▸ YOUR INSTRUCTIONS: Whenever a picture appears, leave it out while repeating all the other data exactly.
╭─ ENTRIES SHOWN
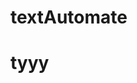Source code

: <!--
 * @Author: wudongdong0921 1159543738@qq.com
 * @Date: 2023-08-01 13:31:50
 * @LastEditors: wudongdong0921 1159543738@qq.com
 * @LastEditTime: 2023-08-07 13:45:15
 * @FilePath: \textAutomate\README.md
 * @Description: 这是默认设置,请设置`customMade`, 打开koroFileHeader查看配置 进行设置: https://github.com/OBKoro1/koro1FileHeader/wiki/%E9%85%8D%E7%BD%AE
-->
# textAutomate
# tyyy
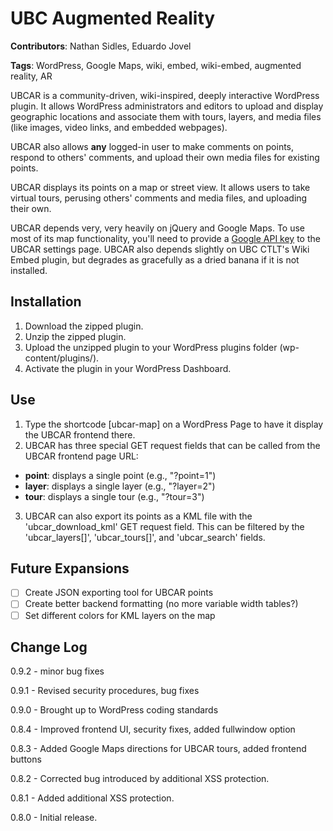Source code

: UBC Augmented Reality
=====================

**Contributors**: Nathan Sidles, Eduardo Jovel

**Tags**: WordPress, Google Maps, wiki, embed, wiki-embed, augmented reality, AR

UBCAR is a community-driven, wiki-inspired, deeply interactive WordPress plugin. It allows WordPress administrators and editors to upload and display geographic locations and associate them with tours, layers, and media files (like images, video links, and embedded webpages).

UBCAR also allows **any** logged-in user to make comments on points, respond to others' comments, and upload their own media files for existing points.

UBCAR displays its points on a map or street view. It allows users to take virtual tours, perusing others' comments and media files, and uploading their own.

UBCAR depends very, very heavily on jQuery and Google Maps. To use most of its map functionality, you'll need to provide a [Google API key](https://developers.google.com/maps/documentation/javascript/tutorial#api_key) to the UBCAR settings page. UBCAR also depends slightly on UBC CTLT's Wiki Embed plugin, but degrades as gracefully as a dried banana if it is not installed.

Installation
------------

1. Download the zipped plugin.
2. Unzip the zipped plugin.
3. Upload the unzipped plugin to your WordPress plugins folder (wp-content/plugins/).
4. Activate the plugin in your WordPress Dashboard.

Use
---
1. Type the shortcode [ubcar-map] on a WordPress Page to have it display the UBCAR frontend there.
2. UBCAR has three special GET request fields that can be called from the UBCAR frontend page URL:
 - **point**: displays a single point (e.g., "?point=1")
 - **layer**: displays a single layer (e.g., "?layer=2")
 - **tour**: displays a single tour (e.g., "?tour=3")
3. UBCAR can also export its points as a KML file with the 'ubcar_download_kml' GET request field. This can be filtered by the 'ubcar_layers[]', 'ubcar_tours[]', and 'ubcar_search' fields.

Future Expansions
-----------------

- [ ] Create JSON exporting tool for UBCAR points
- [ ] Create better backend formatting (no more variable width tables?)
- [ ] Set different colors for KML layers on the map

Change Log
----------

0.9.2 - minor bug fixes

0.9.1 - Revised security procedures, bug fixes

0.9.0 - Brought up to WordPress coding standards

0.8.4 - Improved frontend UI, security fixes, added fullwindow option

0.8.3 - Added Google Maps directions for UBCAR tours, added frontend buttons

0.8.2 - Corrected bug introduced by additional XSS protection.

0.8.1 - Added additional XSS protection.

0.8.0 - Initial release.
╰─
▸ REPLY TO THE EXERCISE:
Source code

: <!--
 * @Author: wudongdong0921 1159543738@qq.com
 * @Date: 2023-08-01 13:31:50
 * @LastEditors: wudongdong0921 1159543738@qq.com
 * @LastEditTime: 2023-08-07 13:45:15
 * @FilePath: \textAutomate\README.md
 * @Description: 这是默认设置,请设置`customMade`, 打开koroFileHeader查看配置 进行设置: https://github.com/OBKoro1/koro1FileHeader/wiki/%E9%85%8D%E7%BD%AE
-->
# textAutomate
# tyyy
Source code

: UBC Augmented Reality
=====================

**Contributors**: Nathan Sidles, Eduardo Jovel

**Tags**: WordPress, Google Maps, wiki, embed, wiki-embed, augmented reality, AR

UBCAR is a community-driven, wiki-inspired, deeply interactive WordPress plugin. It allows WordPress administrators and editors to upload and display geographic locations and associate them with tours, layers, and media files (like images, video links, and embedded webpages).

UBCAR also allows **any** logged-in user to make comments on points, respond to others' comments, and upload their own media files for existing points.

UBCAR displays its points on a map or street view. It allows users to take virtual tours, perusing others' comments and media files, and uploading their own.

UBCAR depends very, very heavily on jQuery and Google Maps. To use most of its map functionality, you'll need to provide a [Google API key](https://developers.google.com/maps/documentation/javascript/tutorial#api_key) to the UBCAR settings page. UBCAR also depends slightly on UBC CTLT's Wiki Embed plugin, but degrades as gracefully as a dried banana if it is not installed.

Installation
------------

1. Download the zipped plugin.
2. Unzip the zipped plugin.
3. Upload the unzipped plugin to your WordPress plugins folder (wp-content/plugins/).
4. Activate the plugin in your WordPress Dashboard.

Use
---
1. Type the shortcode [ubcar-map] on a WordPress Page to have it display the UBCAR frontend there.
2. UBCAR has three special GET request fields that can be called from the UBCAR frontend page URL:
 - **point**: displays a single point (e.g., "?point=1")
 - **layer**: displays a single layer (e.g., "?layer=2")
 - **tour**: displays a single tour (e.g., "?tour=3")
3. UBCAR can also export its points as a KML file with the 'ubcar_download_kml' GET request field. This can be filtered by the 'ubcar_layers[]', 'ubcar_tours[]', and 'ubcar_search' fields.

Future Expansions
-----------------

- [ ] Create JSON exporting tool for UBCAR points
- [ ] Create better backend formatting (no more variable width tables?)
- [ ] Set different colors for KML layers on the map

Change Log
----------

0.9.2 - minor bug fixes

0.9.1 - Revised security procedures, bug fixes

0.9.0 - Brought up to WordPress coding standards

0.8.4 - Improved frontend UI, security fixes, added fullwindow option

0.8.3 - Added Google Maps directions for UBCAR tours, added frontend buttons

0.8.2 - Corrected bug introduced by additional XSS protection.

0.8.1 - Added additional XSS protection.

0.8.0 - Initial release.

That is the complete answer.